INSTRUCTIONS TO FOLLOW:
Beginning with the first line of the entries below, quote each line until you reach and include the line with "Development of this".

EXTRACTED ENTRIES:
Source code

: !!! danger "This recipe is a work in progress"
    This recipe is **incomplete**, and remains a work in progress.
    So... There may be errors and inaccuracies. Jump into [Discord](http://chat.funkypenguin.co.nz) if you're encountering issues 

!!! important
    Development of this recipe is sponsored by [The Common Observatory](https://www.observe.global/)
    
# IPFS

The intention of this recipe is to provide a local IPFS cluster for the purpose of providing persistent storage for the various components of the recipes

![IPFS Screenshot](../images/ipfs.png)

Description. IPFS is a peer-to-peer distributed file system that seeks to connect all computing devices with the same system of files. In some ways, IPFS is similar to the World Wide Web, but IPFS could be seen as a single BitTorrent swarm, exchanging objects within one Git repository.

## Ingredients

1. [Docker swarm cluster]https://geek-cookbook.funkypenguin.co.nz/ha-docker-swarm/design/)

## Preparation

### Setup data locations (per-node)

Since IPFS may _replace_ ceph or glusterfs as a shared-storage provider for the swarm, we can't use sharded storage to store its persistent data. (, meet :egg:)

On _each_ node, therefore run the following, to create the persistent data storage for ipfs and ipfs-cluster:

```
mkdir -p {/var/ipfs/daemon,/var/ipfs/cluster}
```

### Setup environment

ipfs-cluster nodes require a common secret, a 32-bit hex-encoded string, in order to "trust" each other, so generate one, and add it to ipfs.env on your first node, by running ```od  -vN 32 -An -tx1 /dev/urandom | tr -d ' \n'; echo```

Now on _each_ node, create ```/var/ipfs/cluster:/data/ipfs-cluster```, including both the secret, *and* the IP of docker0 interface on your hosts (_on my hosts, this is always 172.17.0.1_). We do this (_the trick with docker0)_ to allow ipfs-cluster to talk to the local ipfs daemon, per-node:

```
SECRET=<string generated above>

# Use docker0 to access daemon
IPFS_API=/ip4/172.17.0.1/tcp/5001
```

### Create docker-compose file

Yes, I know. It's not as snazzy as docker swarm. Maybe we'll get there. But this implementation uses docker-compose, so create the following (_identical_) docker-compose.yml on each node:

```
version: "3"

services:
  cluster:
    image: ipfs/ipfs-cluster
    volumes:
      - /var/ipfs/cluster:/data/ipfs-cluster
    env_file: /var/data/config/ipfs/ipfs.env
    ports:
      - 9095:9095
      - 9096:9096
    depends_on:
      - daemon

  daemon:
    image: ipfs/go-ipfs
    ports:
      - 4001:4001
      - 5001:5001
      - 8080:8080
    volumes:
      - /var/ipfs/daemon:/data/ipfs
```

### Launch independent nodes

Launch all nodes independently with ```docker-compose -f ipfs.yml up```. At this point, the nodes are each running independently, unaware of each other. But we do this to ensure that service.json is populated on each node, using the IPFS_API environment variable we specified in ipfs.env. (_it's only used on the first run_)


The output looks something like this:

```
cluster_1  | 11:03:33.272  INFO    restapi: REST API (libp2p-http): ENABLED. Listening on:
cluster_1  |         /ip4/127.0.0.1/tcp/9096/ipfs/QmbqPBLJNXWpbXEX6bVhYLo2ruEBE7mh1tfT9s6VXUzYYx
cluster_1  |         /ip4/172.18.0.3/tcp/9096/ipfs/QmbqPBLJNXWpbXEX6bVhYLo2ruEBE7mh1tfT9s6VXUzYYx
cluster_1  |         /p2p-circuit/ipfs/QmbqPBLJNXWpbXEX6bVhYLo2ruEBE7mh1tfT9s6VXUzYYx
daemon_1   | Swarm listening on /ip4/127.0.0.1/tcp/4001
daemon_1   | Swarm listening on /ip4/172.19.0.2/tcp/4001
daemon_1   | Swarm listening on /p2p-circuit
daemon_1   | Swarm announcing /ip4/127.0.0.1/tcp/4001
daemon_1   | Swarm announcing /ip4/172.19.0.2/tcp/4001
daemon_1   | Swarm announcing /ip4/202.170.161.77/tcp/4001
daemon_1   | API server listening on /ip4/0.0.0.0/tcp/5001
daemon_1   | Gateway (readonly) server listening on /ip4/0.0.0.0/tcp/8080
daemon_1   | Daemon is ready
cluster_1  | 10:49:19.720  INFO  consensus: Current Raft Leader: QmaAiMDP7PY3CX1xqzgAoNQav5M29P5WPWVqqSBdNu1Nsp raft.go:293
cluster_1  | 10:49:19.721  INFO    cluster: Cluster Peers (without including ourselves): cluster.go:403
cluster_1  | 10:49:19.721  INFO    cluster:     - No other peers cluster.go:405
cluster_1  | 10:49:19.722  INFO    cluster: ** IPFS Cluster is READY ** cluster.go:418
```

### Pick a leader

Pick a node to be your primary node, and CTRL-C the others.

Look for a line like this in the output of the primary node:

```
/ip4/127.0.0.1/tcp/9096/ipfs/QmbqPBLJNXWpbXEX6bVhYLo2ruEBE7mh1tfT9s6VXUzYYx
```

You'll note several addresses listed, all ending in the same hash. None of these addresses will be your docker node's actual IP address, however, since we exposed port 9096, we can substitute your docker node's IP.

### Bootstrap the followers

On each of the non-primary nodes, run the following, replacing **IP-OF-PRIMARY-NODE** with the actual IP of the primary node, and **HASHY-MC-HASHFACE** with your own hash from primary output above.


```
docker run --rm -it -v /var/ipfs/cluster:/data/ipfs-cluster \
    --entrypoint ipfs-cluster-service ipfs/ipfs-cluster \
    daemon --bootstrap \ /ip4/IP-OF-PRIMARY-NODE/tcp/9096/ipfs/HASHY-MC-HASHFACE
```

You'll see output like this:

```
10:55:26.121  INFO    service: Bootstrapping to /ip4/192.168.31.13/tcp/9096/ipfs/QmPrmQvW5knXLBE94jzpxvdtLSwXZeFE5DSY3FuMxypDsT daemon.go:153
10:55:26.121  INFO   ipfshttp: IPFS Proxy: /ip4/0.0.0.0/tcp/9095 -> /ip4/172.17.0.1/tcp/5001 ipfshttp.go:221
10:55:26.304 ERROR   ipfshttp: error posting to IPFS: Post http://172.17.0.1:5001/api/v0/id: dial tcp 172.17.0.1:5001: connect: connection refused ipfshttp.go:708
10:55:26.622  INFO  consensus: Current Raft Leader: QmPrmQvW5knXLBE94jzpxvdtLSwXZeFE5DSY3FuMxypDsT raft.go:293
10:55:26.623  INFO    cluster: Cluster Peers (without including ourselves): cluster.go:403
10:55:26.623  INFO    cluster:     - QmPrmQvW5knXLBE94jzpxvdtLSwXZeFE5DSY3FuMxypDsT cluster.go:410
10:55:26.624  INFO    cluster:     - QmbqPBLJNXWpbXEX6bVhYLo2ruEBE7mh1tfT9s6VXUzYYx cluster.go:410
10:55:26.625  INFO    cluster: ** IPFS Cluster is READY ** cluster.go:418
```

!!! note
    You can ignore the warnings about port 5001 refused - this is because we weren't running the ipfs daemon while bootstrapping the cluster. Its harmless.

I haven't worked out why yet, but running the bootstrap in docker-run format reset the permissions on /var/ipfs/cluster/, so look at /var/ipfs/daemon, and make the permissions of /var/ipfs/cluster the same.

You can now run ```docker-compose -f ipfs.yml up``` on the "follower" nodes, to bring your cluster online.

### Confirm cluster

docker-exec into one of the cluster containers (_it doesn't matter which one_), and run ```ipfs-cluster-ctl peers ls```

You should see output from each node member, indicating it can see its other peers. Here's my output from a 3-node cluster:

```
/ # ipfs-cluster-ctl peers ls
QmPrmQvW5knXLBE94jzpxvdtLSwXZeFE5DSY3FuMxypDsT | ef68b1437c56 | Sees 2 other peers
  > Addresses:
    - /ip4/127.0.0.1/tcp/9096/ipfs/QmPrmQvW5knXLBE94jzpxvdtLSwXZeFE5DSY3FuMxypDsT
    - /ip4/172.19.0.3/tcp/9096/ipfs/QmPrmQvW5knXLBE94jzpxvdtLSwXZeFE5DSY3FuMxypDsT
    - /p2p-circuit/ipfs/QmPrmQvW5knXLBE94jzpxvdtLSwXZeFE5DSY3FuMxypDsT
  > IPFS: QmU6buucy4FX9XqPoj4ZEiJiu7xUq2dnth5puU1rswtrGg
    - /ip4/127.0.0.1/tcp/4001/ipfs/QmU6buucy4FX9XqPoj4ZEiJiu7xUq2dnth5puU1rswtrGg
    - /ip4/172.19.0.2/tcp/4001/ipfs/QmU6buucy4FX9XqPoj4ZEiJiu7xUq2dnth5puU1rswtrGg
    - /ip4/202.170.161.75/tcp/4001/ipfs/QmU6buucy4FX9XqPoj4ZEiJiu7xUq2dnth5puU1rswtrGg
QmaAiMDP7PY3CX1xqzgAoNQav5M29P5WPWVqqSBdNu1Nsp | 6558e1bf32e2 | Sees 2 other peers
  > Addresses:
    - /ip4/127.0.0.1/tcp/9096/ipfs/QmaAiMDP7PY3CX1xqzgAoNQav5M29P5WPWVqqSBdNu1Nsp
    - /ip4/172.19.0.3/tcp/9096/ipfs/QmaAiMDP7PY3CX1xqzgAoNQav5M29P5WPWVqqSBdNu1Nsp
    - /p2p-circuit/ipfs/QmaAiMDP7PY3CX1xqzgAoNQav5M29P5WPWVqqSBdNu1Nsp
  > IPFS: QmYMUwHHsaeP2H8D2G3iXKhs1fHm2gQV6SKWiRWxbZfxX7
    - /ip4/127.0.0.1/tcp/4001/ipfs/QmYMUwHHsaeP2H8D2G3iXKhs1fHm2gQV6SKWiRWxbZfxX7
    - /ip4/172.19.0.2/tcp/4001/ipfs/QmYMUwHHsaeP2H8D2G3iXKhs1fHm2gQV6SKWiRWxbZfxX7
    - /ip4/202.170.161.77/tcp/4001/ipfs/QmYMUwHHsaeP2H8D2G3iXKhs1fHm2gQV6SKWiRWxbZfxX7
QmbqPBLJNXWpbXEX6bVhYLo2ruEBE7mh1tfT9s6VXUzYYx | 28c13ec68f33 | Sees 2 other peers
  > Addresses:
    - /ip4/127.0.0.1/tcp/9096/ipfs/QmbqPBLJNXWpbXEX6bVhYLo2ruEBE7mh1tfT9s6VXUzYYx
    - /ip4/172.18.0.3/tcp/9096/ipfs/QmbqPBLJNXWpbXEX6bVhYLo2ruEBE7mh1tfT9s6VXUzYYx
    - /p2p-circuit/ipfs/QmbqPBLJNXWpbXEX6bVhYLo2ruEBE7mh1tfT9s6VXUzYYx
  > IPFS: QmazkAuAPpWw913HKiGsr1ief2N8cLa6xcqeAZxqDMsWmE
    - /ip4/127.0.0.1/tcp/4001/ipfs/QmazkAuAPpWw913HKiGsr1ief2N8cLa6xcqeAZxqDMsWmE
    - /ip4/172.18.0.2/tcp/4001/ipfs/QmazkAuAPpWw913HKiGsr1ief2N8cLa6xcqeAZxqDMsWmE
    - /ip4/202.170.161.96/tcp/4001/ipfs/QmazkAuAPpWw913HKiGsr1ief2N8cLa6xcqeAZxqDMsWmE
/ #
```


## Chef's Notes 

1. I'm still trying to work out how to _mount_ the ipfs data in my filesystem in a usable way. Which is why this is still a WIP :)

SOLUTION FOR THIS TASK:
Source code

: !!! danger "This recipe is a work in progress"
    This recipe is **incomplete**, and remains a work in progress.
    So... There may be errors and inaccuracies. Jump into [Discord](http://chat.funkypenguin.co.nz) if you're encountering issues 

!!! important
    Development of this recipe is sponsored by [The Common Observatory](https://www.observe.global/)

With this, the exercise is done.